* Task requirements
A word-for-word restatement of the whole listing is the expected answer.

----------------

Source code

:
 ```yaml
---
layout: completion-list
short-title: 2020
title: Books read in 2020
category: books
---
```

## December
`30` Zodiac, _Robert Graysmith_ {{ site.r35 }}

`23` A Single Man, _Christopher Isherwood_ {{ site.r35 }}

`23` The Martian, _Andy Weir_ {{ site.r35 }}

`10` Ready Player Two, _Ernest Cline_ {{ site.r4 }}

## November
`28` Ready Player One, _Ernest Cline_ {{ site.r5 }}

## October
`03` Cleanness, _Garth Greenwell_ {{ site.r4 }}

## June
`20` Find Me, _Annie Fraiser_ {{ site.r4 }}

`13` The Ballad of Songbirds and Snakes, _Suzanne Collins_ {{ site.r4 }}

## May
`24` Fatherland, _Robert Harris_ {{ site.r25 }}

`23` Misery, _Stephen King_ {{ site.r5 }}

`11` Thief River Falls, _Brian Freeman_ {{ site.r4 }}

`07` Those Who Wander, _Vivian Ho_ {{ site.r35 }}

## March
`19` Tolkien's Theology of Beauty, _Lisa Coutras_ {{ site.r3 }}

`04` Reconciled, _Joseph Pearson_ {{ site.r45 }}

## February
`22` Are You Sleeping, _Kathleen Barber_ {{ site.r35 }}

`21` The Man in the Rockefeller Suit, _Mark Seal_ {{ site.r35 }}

----------------

* Exercise solution
Source code

:
 ```yaml
---
layout: completion-list
short-title: 2020
title: Books read in 2020
category: books
---
```

## December
`30` Zodiac, _Robert Graysmith_ {{ site.r35 }}

`23` A Single Man, _Christopher Isherwood_ {{ site.r35 }}

`23` The Martian, _Andy Weir_ {{ site.r35 }}

`10` Ready Player Two, _Ernest Cline_ {{ site.r4 }}

## November
`28` Ready Player One, _Ernest Cline_ {{ site.r5 }}

## October
`03` Cleanness, _Garth Greenwell_ {{ site.r4 }}

## June
`20` Find Me, _Annie Fraiser_ {{ site.r4 }}

`13` The Ballad of Songbirds and Snakes, _Suzanne Collins_ {{ site.r4 }}

## May
`24` Fatherland, _Robert Harris_ {{ site.r25 }}

`23` Misery, _Stephen King_ {{ site.r5 }}

`11` Thief River Falls, _Brian Freeman_ {{ site.r4 }}

`07` Those Who Wander, _Vivian Ho_ {{ site.r35 }}

## March
`19` Tolkien's Theology of Beauty, _Lisa Coutras_ {{ site.r3 }}

`04` Reconciled, _Joseph Pearson_ {{ site.r45 }}

## February
`22` Are You Sleeping, _Kathleen Barber_ {{ site.r35 }}

`21` The Man in the Rockefeller Suit, _Mark Seal_ {{ site.r35 }}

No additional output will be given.